The movement within the DPK to reform or abolish the comprehensive real estate holding tax is noteworthy. Introduced by the Roh Moo-hyun administration in 2005, the tax is a “political tax” unique to South Korea among major global economies. It is double taxation, following property tax, and has a punitive nature with a top rate of 5%. As many experts have pointed out, it is necessary to consider abolishing the comprehensive real estate holding tax and unifying the holding tax with the local property tax.
If the DPK intends to reform the comprehensive real estate holding tax, it should also work with the government’s corporate value-up program to discuss measures to overhaul other tax systems, such as the world’s highest inheritance tax and dividend income tax, which contribute to the Korea discount. There is reportedly a growing consensus within the DPK on the need to ease inheritance taxes. It is also urgent to address the financial investment income tax, which concerns 14 million stock investors.

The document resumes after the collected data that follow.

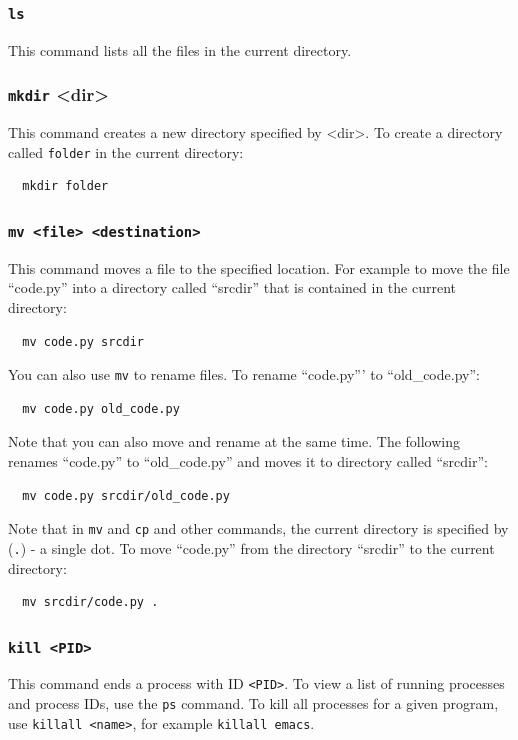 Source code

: \documentclass[10pt]{article}
\begin{document}
\subsubsection{\texttt{ls}}
\noindent This command lists all the files in the current directory.

\subsubsection{\texttt{mkdir} \textless dir\textgreater}
\noindent This command creates a new directory specified by \textless dir\textgreater.  To create a directory called \texttt{folder} in the current directory:

\begin{verbatim}
  mkdir folder
\end{verbatim}
	  
\subsubsection{\texttt{mv <file> <destination>}}
\noindent This command moves a file to the specified location.  For example to move the file ``code.py'' into a directory called ``srcdir'' that is contained in the current directory:

\begin{verbatim}
  mv code.py srcdir
\end{verbatim}

\noindent You can also use \texttt{mv} to rename files.  To rename ``code.py''' to ``old\_code.py'':
\begin{verbatim}
  mv code.py old_code.py
\end{verbatim}

\noindent Note that you can also move and rename at the same time.  The following renames ``code.py'' to ``old\_code.py'' and moves it to directory called ``srcdir'':
\begin{verbatim}
  mv code.py srcdir/old_code.py
\end{verbatim}

\noindent Note that in \texttt{mv} and \texttt{cp} and other commands, the current directory is specified by (\texttt{.}) - a single dot.  To move ``code.py'' from the directory ``srcdir'' to the current directory:
\begin{verbatim}
  mv srcdir/code.py .
\end{verbatim}

\subsubsection{\texttt{kill <PID>}}
\noindent This command ends a process with ID \verb|<PID>|.  To view a list of running processes and process IDs, use the \verb|ps| command.  To kill all processes for a given program,
use \verb|killall <name>|, for example \verb|killall emacs|.
\end{document}
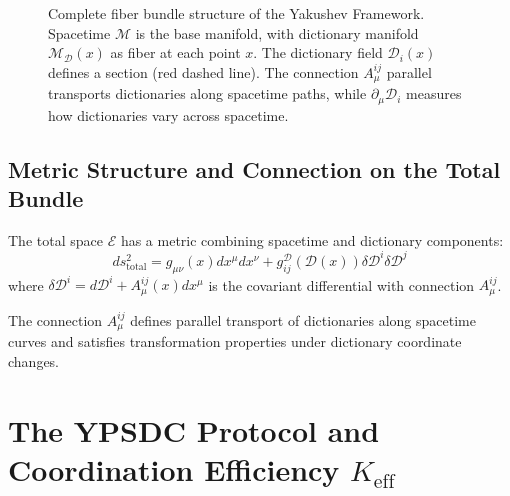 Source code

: \documentclass[11pt,a4paper]{article}
\begin{document}
\begin{figure}[htbp]
		\caption{Complete fiber bundle structure of the Yakushev Framework. Spacetime $\mathcal{M}$ is the base manifold, with dictionary manifold $\mathcal{M}_{\mathcal{D}}(x)$ as fiber at each point $x$. The dictionary field $\mathcal{D}_i(x)$ defines a section (red dashed line). The connection $A_\mu^{ij}$ parallel transports dictionaries along spacetime paths, while $\partial_\mu \mathcal{D}_i$ measures how dictionaries vary across spacetime.}
		\label{fig:complete-bundle}
	\end{figure}
	
	\subsection{Metric Structure and Connection on the Total Bundle}
	The total space $\mathcal{E}$ has a metric combining spacetime and dictionary components:
	\begin{equation}
		ds^2_{\text{total}} = g_{\mu\nu}(x) dx^\mu dx^\nu + g_{ij}^{\mathcal{D}}(\mathcal{D}(x)) \delta\mathcal{D}^i \delta\mathcal{D}^j
	\end{equation}
	where $\delta\mathcal{D}^i = d\mathcal{D}^i + A_\mu^{ij}(x) dx^\mu$ is the covariant differential with connection $A_\mu^{ij}$.
	
	The connection $A_\mu^{ij}$ defines parallel transport of dictionaries along spacetime curves and satisfies transformation properties under dictionary coordinate changes.
	
	\section{The YPSDC Protocol and Coordination Efficiency \texorpdfstring{$K_{\mathrm{eff}}$}{K_eff}}
	
\end{document}
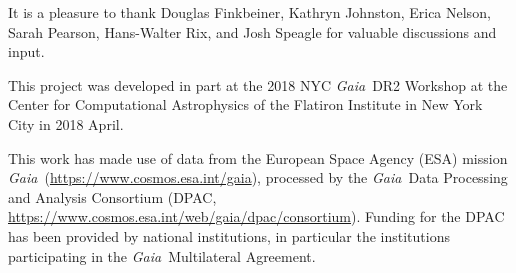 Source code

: \documentclass[12pt, modern]{aastex62}
\newcommand{\acronym}[1]{{\small{#1}}}
\newcommand{\Gaia}{\textsl{Gaia}}
\begin{document}
\acknowledgements
It is a pleasure to thank
Douglas Finkbeiner,
Kathryn Johnston,
Erica Nelson,
Sarah Pearson,
Hans-Walter Rix,
and
Josh Speagle
for valuable discussions and input.

This project was developed in part at the
2018 \acronym{NYC} \Gaia\ \acronym{DR2} Workshop
at the Center for Computational Astrophysics of the Flatiron Institute
in New York City in 2018 April.

This work has made use of data from the European Space Agency (\acronym{ESA}) mission
\Gaia\ (\url{https://www.cosmos.esa.int/gaia}), processed by the \Gaia\ Data
Processing and Analysis Consortium (\acronym{DPAC},
\url{https://www.cosmos.esa.int/web/gaia/dpac/consortium}). Funding for the
\acronym{DPAC}
has been provided by national institutions, in particular the institutions
participating in the \Gaia\ Multilateral Agreement.



\end{document}

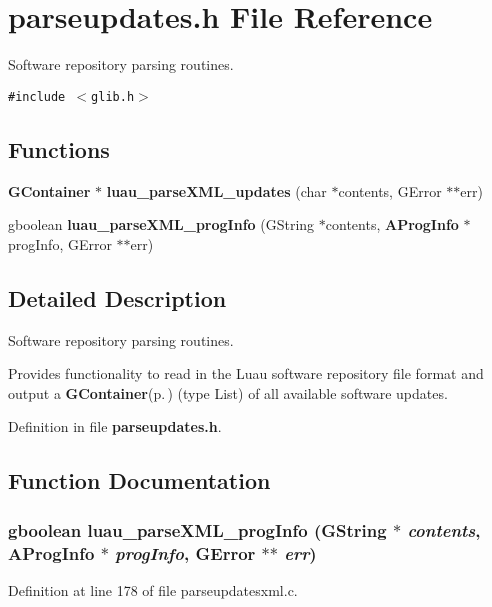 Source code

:\section{parseupdates.h File Reference}
\label{parseupdates_8h}
Software repository parsing routines.  


{\tt \#include $<$glib.h$>$}\par
\subsection*{Functions}
\begin{CompactItemize}
\item 
{\bf GContainer} $\ast$ {\bf luau\_\-parse\-XML\_\-updates} (char $\ast$contents, GError $\ast$$\ast$err)
\item 
gboolean {\bf luau\_\-parse\-XML\_\-prog\-Info} (GString $\ast$contents, {\bf AProg\-Info} $\ast$prog\-Info, GError $\ast$$\ast$err)
\end{CompactItemize}


\subsection{Detailed Description}
Software repository parsing routines. 

Provides functionality to read in the Luau software repository file format and output a {\bf GContainer}{\rm (p.\,\pageref{structGContainer})} (type List) of all available software updates.

Definition in file {\bf parseupdates.h}.

\subsection{Function Documentation}
\subsubsection{\setlength{\rightskip}{0pt plus 5cm}gboolean luau\_\-parse\-XML\_\-prog\-Info (GString $\ast$ {\em contents}, {\bf AProg\-Info} $\ast$ {\em prog\-Info}, GError $\ast$$\ast$ {\em err})}\label{parseupdates_8h_a1}




Definition at line 178 of file parseupdatesxml.c.

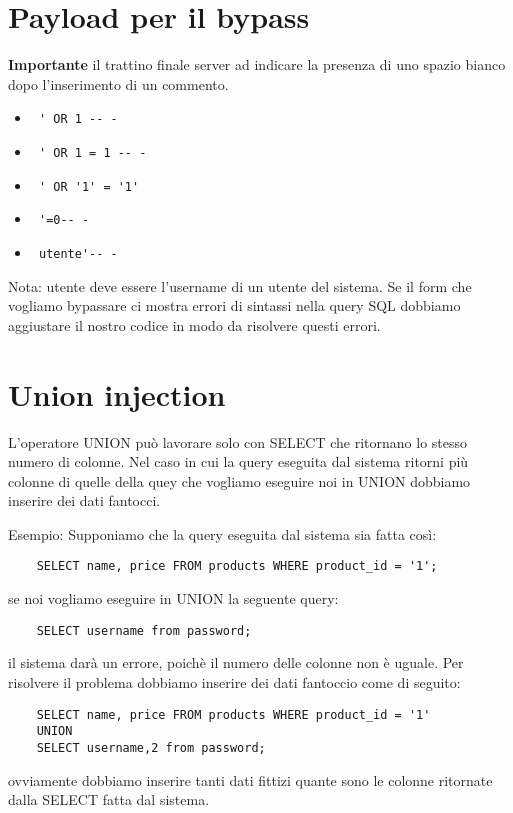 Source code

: \documentclass[oneside,a4paper,11pt]{book}
\theoremstyle{italicstyle}
\theoremstyle{normStyle}
\begin{document}
\section{Payload per il bypass}
\textbf{Importante} il trattino finale server ad indicare la presenza di uno spazio bianco dopo l'inserimento di un commento.
\begin{itemize}
    \item \begin{verbatim} ' OR 1 -- - \end{verbatim}
    \item \begin{verbatim} ' OR 1 = 1 -- - \end{verbatim}
    \item \begin{verbatim} ' OR '1' = '1'\end{verbatim}
    \item \begin{verbatim} '=0-- -\end{verbatim}
    \item \begin{verbatim} utente'-- - \end{verbatim} 
\end{itemize}
Nota: utente deve essere l'username di un utente del sistema. Se il form che vogliamo bypassare ci mostra errori di sintassi nella query SQL dobbiamo aggiustare il nostro codice in modo da risolvere questi errori.


\section{Union injection}
L'operatore UNION può lavorare solo con SELECT che ritornano lo stesso numero di colonne. Nel caso in cui la query eseguita dal sistema ritorni più colonne di quelle della quey che vogliamo eseguire noi in UNION dobbiamo inserire dei dati fantocci.

Esempio: Supponiamo che la query eseguita dal sistema sia fatta così:
\begin{verbatim}
    SELECT name, price FROM products WHERE product_id = '1';
\end{verbatim}
se noi vogliamo eseguire in UNION la seguente query:
\begin{verbatim}
    SELECT username from password;
\end{verbatim}
il sistema darà un errore, poichè il numero delle colonne non è uguale. Per risolvere il problema dobbiamo inserire dei dati fantoccio come di seguito:
\begin{verbatim}
    SELECT name, price FROM products WHERE product_id = '1' 
    UNION
    SELECT username,2 from password;
\end{verbatim}
ovviamente dobbiamo inserire tanti dati fittizi quante sono le colonne ritornate dalla SELECT fatta dal sistema.
\end{document}
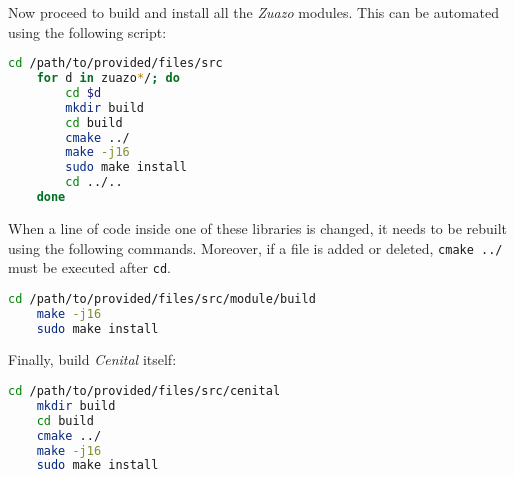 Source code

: \documentclass[../main.tex]{subfiles}
\begin{document}
Now proceed to build and install all the \textit{Zuazo} modules. This can be automated using the following script:

\begin{lstlisting}[language=bash]
    cd /path/to/provided/files/src
    for d in zuazo*/; do
        cd $d
        mkdir build
        cd build
        cmake ../
        make -j16
        sudo make install
        cd ../..
    done
\end{lstlisting}

When a line of code inside one of these libraries is changed, it needs to be rebuilt using the following commands. Moreover, if a file is added or deleted, \texttt{cmake ../} must be executed after \texttt{cd}.\newline

\begin{lstlisting}[language=bash]
    cd /path/to/provided/files/src/module/build
    make -j16
    sudo make install
\end{lstlisting}

Finally, build \textit{Cenital} itself:

\begin{lstlisting}[language=bash]
    cd /path/to/provided/files/src/cenital
    mkdir build
    cd build
    cmake ../
    make -j16
    sudo make install
\end{lstlisting}
\end{document}
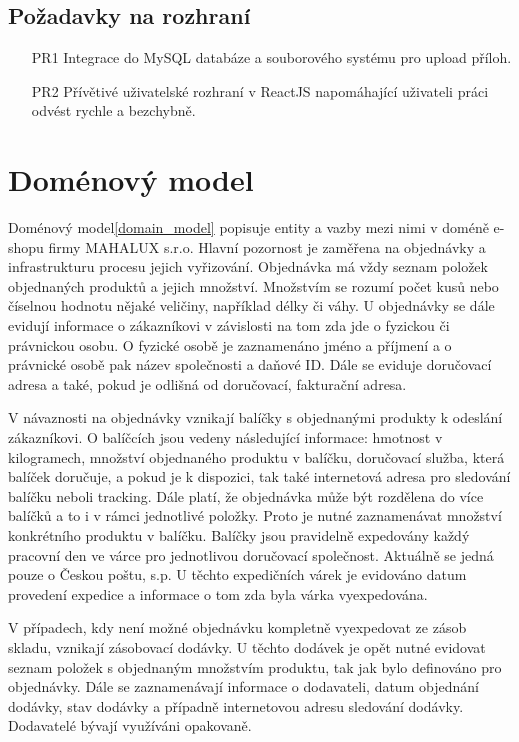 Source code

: \documentclass[thesis=B,czech]{FITthesis}[2012/06/26]
\begin{document}
\subsection{Požadavky na rozhraní}
\begin{enumerate}
	\item[PR1] Integrace do MySQL databáze a souborového systému pro upload příloh.
	\item[PR2] Přívětivé uživatelské rozhraní v ReactJS napomáhající uživateli práci odvést rychle a bezchybně.
\end{enumerate}

\section{Doménový model}
	Doménový model\ref{domain_model} popisuje entity a vazby mezi nimi v doméně e-shopu firmy MAHALUX s.r.o. Hlavní pozornost je zaměřena na objednávky a infrastrukturu procesu jejich vyřizování. Objednávka má vždy seznam položek objednaných produktů a jejich množství. Množstvím se rozumí počet kusů nebo číselnou hodnotu nějaké veličiny, například délky či váhy. U objednávky se dále evidují informace o zákazníkovi v závislosti na tom zda jde o fyzickou či právnickou osobu. O fyzické osobě je zaznamenáno jméno a příjmení a o právnické osobě pak název společnosti a daňové ID. Dále se eviduje doručovací adresa a také, pokud je odlišná od doručovací, fakturační adresa.
	
	V návaznosti na objednávky vznikají balíčky s objednanými produkty k odeslání zákazníkovi. O balíčcích jsou vedeny následující informace: hmotnost v kilogramech, množství objednaného produktu v balíčku, doručovací služba, která balíček doručuje, a pokud je k dispozici, tak také internetová adresa pro sledování balíčku neboli tracking. Dále platí, že objednávka může být rozdělena do více balíčků a to i v rámci jednotlivé položky. Proto je nutné zaznamenávat množství konkrétního produktu v balíčku. Balíčky jsou pravidelně expedovány každý pracovní den ve várce pro jednotlivou doručovací společnost. Aktuálně se jedná pouze o Českou poštu, s.p. U těchto expedičních várek je evidováno datum provedení expedice a informace o tom zda byla várka vyexpedována.
	
	V případech, kdy není možné objednávku kompletně vyexpedovat ze zásob skladu, vznikají zásobovací dodávky. U těchto dodávek je opět nutné evidovat seznam položek s objednaným množstvím produktu, tak jak bylo definováno pro objednávky. Dále se zaznamenávají informace o dodavateli, datum objednání dodávky, stav dodávky a případně internetovou adresu sledování dodávky. Dodavatelé bývají využíváni opakovaně.
	
\end{document}
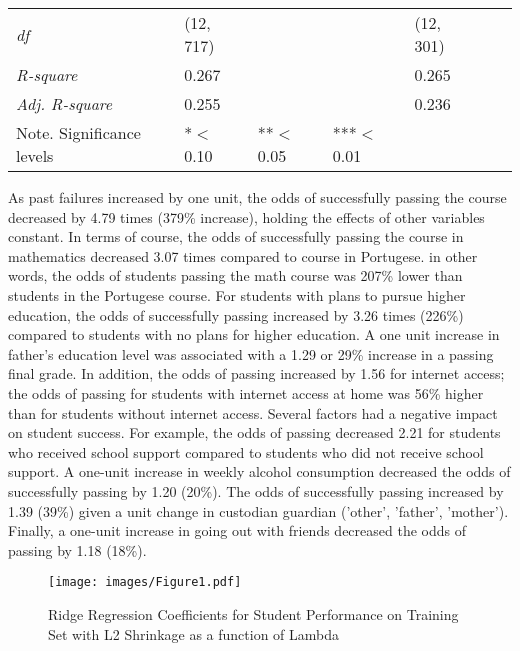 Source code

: \documentclass[sigconf]{acmart}
\begin{document}
\begin{table*}[ht]
\begin{tabular}{lllllll}
    \textit{df}         & (12, 717)          &       &        &         (12, 301)   &       &       \\
    \textit{R-square}   &      0.267         &       &        &         0.265       &       &       \\ 
    \textit{Adj. R-square} &   0.255         &       &        &         0.236       &       &       \\
    \bottomrule
    Note. Significance levels & *$<$0.10      & **$<$0.05  & ***$<$0.01 & & &
  \end{tabular}
\end{table*}



As past failures increased by one unit, the odds of successfully passing the 
course decreased by 4.79 times (379\% increase), holding the effects of other 
variables constant. In terms of course, the odds of successfully passing the 
course in mathematics decreased 3.07 times compared to course in Portugese. 
in other words, the odds of students passing the math course was 207\% lower 
than students in the Portugese course. For students with plans to pursue 
higher education, the odds of successfully passing increased by 3.26 times 
(226\%) compared to students with no plans for higher education. A one unit 
increase in father's education level was associated with a 1.29 or 29\% 
increase in a passing final grade. In addition, the odds of passing increased
by 1.56 for internet access; the odds of passing for students with internet 
access at home was 56\% higher than for students without internet access.  
Several factors had a negative impact on student success. For example, the 
odds of passing decreased 2.21 for students who received school support
compared to students who did not receive school support. A one-unit increase
in weekly alcohol consumption decreased the odds of successfully passing by 1.20 
(20\%). The odds of successfully passing increased by 1.39 (39\%) given a unit 
change in custodian guardian ('other', 'father', 'mother'). Finally, a one-unit 
increase in going out with friends decreased the odds of passing by 1.18 (18\%). 



\begin{figure}[!ht]
  \centering\texttt{[image: images/Figure1.pdf]}
  \caption{Ridge Regression Coefficients for Student Performance on Training Set
  with L2 Shrinkage as a function of Lambda}
  \label{f:Figure1}
\end{figure}
\end{document}
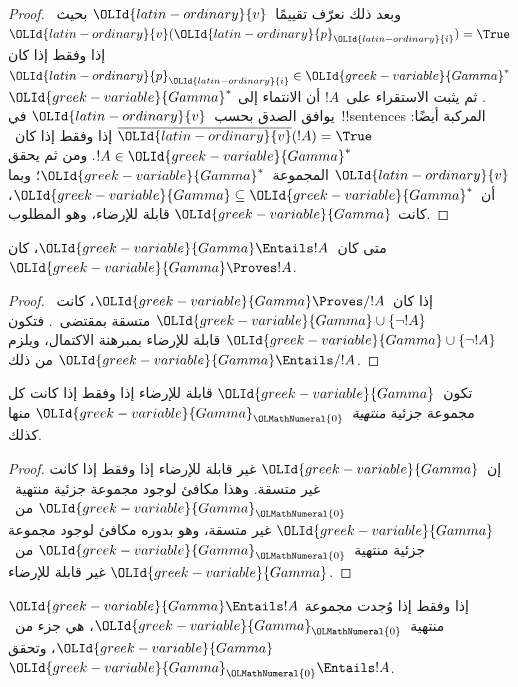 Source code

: \documentclass[../../../include/open-logic-section]{subfiles}
\begin{document}
\begin{proof}
وبعد ذلك نعرّف تقييمًا~${\OLId{latin-ordinary}{v}}$ بحيث~${\OLId{latin-ordinary}{v}}({\OLId{latin-ordinary}{p}}_{\OLId{latin-ordinary}{i}})=\True$ إذا وفقط إذا كان
${\OLId{latin-ordinary}{p}}_{\OLId{latin-ordinary}{i}}\in{\OLId{greek-variable}{Gamma}}^*$. ثم يثبت الاستقراء على~$!A$ أن الانتماء إلى
${\OLId{greek-variable}{Gamma}}^*$ يوافق الصدق بحسب~${\OLId{latin-ordinary}{v}}$ في~!!{sentence}s المركبة أيضًا:
$\overline{{\OLId{latin-ordinary}{v}}}(!A)=\True$ إذا وفقط إذا كان~$!A\in{\OLId{greek-variable}{Gamma}}^*$. ومن ثم يحقق
${\OLId{latin-ordinary}{v}}$ المجموعة~${\OLId{greek-variable}{Gamma}}^*$؛ وبما أن~${\OLId{greek-variable}{Gamma}}\subseteq{\OLId{greek-variable}{Gamma}}^*$، كانت
${\OLId{greek-variable}{Gamma}}$ قابلة للإرضاء، وهو المطلوب.
\end{proof}

\begin{cor}
متى كان~${\OLId{greek-variable}{Gamma}}\Entails !A$، كان~${\OLId{greek-variable}{Gamma}}\Proves !A$.
\end{cor}

\begin{proof}
إذا كان~${\OLId{greek-variable}{Gamma}}\Proves/ !A$، كانت~${\OLId{greek-variable}{Gamma}}\cup\{\lnot !A\}$ متسقة
بمقتضى~. فتكون
${\OLId{greek-variable}{Gamma}}\cup\{\lnot !A\}$ قابلة للإرضاء بمبرهنة الاكتمال، ويلزم من ذلك
${\OLId{greek-variable}{Gamma}}\Entails/ !A$.
\end{proof}

\begin{prop}
تكون~${\OLId{greek-variable}{Gamma}}$ قابلة للإرضاء إذا وفقط إذا كانت كل مجموعة جزئية
\emph{منتهية}~${\OLId{greek-variable}{Gamma}}_{\OLMathNumeral{0}}$ منها كذلك.
\end{prop}

\begin{proof}
إن~${\OLId{greek-variable}{Gamma}}$ غير قابلة للإرضاء إذا وفقط إذا كانت غير متسقة. وهذا مكافئ
لوجود مجموعة جزئية منتهية~${\OLId{greek-variable}{Gamma}}_{\OLMathNumeral{0}}$ من~${\OLId{greek-variable}{Gamma}}$ غير متسقة، وهو بدوره
مكافئ لوجود مجموعة جزئية منتهية~${\OLId{greek-variable}{Gamma}}_{\OLMathNumeral{0}}$ من~${\OLId{greek-variable}{Gamma}}$ غير قابلة للإرضاء.
\end{proof}

\begin{cor}
${\OLId{greek-variable}{Gamma}}\Entails !A$ إذا وفقط إذا وُجدت مجموعة منتهية~${\OLId{greek-variable}{Gamma}}_{\OLMathNumeral{0}}$، هي جزء
من~${\OLId{greek-variable}{Gamma}}$، وتحقق~${\OLId{greek-variable}{Gamma}}_{\OLMathNumeral{0}}\Entails !A$.
\end{cor}
\end{document}
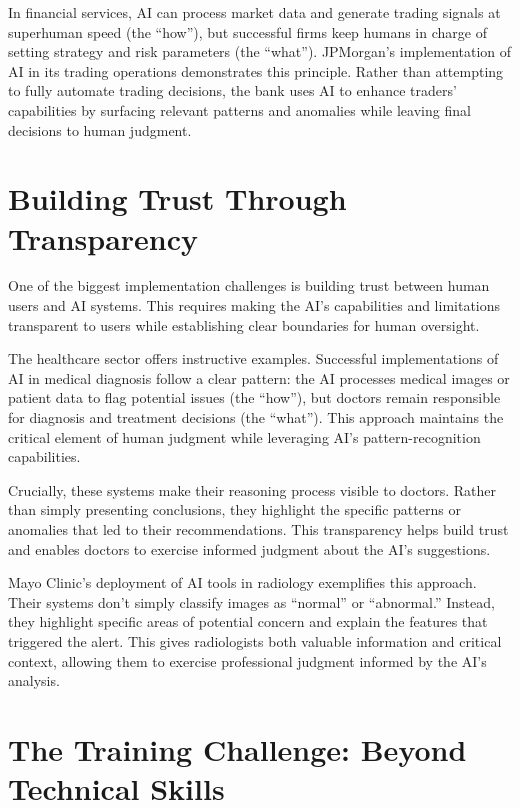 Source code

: \documentclass[
  Letterpaper,
]{scrbook}
\begin{document}
In financial services, AI can process market data and generate trading
signals at superhuman speed (the ``how''), but successful firms keep
humans in charge of setting strategy and risk parameters (the ``what'').
JPMorgan's implementation of AI in its trading operations demonstrates
this principle. Rather than attempting to fully automate trading
decisions, the bank uses AI to enhance traders' capabilities by
surfacing relevant patterns and anomalies while leaving final decisions
to human judgment.

\section{Building Trust Through
Transparency}\label{building-trust-through-transparency}

One of the biggest implementation challenges is building trust between
human users and AI systems. This requires making the AI's capabilities
and limitations transparent to users while establishing clear boundaries
for human oversight.

The healthcare sector offers instructive examples. Successful
implementations of AI in medical diagnosis follow a clear pattern: the
AI processes medical images or patient data to flag potential issues
(the ``how''), but doctors remain responsible for diagnosis and
treatment decisions (the ``what''). This approach maintains the critical
element of human judgment while leveraging AI's pattern-recognition
capabilities.

Crucially, these systems make their reasoning process visible to
doctors. Rather than simply presenting conclusions, they highlight the
specific patterns or anomalies that led to their recommendations. This
transparency helps build trust and enables doctors to exercise informed
judgment about the AI's suggestions.

Mayo Clinic's deployment of AI tools in radiology exemplifies this
approach. Their systems don't simply classify images as ``normal'' or
``abnormal.'' Instead, they highlight specific areas of potential
concern and explain the features that triggered the alert. This gives
radiologists both valuable information and critical context, allowing
them to exercise professional judgment informed by the AI's analysis.

\section{The Training Challenge: Beyond Technical
Skills}\label{the-training-challenge-beyond-technical-skills}
\end{document}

When the 22nd National Assembly opens, a bipartisan task force on livelihood measures should be established to discuss alternatives to the “250,000 won per person” proposal, and a special committee on tax reform should be formed to seek solutions for issues such as the comprehensive real estate holding tax, inheritance tax, dividend income tax, and financial investment income tax. The pension reform, semiconductor support law, radioactive waste site law, and low birth rate law, which were abandoned by the 21st National Assembly, should also be reconsidered immediately.